What is the gap between knowledge and practice in schools?

National Louis University's Mark Shinn, Ph.D., professor in the National College of Education, is not shy to claim that the gaps is as large as 30 to 35 years.  His co-edited work, "Interventions for achievement and behavior in a three-tier model, including RTI," seeks to significantly narrow that gap.  This third edition provides best practices and implementation strategies in early intervention, prevention and data-driven processes with a focus on heading off issues with high-risk students before they start and keeping high-risk students integrated in the mainstream student population.

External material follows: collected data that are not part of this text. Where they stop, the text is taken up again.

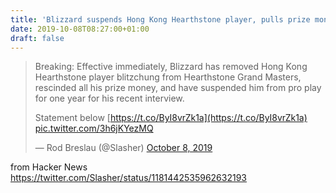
 ```yaml
---
title: 'Blizzard suspends Hong Kong Hearthstone player, pulls prize money'
date: 2019-10-08T08:27:00+01:00
draft: false
---
```


> Breaking: Effective immediately, Blizzard has removed Hong Kong Hearthstone player blitzchung from Hearthstone Grand Masters, rescinded all his prize money, and have suspended him from pro play for one year for his recent interview.  
>   
> Statement below [https://t.co/ByI8vrZk1a](https://t.co/ByI8vrZk1a) [pic.twitter.com/3h6jKYezMQ](https://t.co/3h6jKYezMQ)
> 
> — Rod Breslau (@Slasher) [October 8, 2019](https://twitter.com/Slasher/status/1181442535962632193?ref_src=twsrc%5Etfw)

  
  
from Hacker News https://twitter.com/Slasher/status/1181442535962632193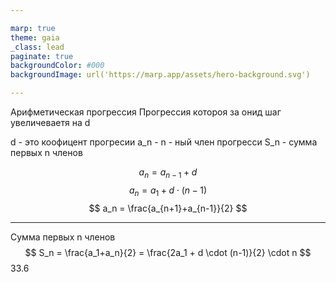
 ```yaml
---

marp: true
theme: gaia
_class: lead
paginate: true
backgroundColor: #000
backgroundImage: url('https://marp.app/assets/hero-background.svg')

---
```


Арифметическая прогрессия
Прогрессия котороя за онид шаг увеличеваетя на d

d - это коофицент прогресии
a_n - n - ный член прогресси
S_n - сумма первых n членов

$$ a_n = a_{n-1} + d $$
$$ a_n = a_1 + d \cdot (n-1) $$
$$ a_n = \frac{a_{n+1}+a_{n-1}}{2} $$

---

Сумма первых n членов
$$ S_n = \frac{a_1+a_n}{2} = \frac{2a_1 + d \cdot (n-1)}{2} \cdot n $$33.6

Closing that three-decade gap starts with eliminating outdated practices.  In previous decades, research focused on addressing challenging behavior after the behavior had already begun.  Shinn's newest edition focuses on "the explicitness of need to intervene early," charging that concentrating on behavior after an event is a remedial approach; today's school climate needs to be all about prevention and promotion.

"About 90 percent of efforts historically were directed at kids after they engage in challenging behavior," Shinn said. "The goal now is to put 80-90 percent into prevention and creating a safe school climate."

Shinn notes that schools across Illinois are focusing on promotion through explicit signage and themes within the school building.  Posters and bulletin boards remind students of expectations for a safe school environment, to be responsible, and to be ready to learn.  Instead of meting out punitive consequences after a student misbehaves, Shinn says schools need to acknowledge when students are behaving in an ideal manner.

A second key theme identified in the collection addresses deviant behavior contagion.  Some schools tend to group at-risk students together without a very strong treatment.  Shinn says the approach is risky business because these at-risk students tend to learn more maladaptive behavior than adaptive behavior.  The solution circles back to the central theme of explicit early intervention, prevention and promotion.

Shinn and co-editor Hill Walker, Ph.D., professor in the College of Education at the University of Oregon, brought in content experts from around the nation to sift through the first two versions to update and add to the collection of best practices.  These experts included professionals currently working in the field, generating new knowledge of best practices, publishing in journals, and presenting at conferences.  The result, says Shinn, is a compilation of the best and brightest new thinking on implementing prevention and promotion.

The compilation is not a rehashing of idea; the goal was to create more of a how-to guide.  The race to fix America's schools is no longer about generating new knowledge, Shinn charges.

"In many areas, I would argue we don't need to know more," Shinn said. "What we need to do is to reduce the gap between knowledge and practice—how do we support innovation?

"Schools know what to do and don't do it."

Shinn cites several reasons for the slow rate of meaningful change—leadership issues and a lack of staff development in schools, coupled with the slow rate of change in theory at the higher education level.  At National Louis, Shinn says he has found an institution not satisfied with the tried and true.

"It becomes a professional will issue," Shinn said. "Do we want to change, and why if we are comfortable with our theories? "I like to think here at NLU, we are a little faster."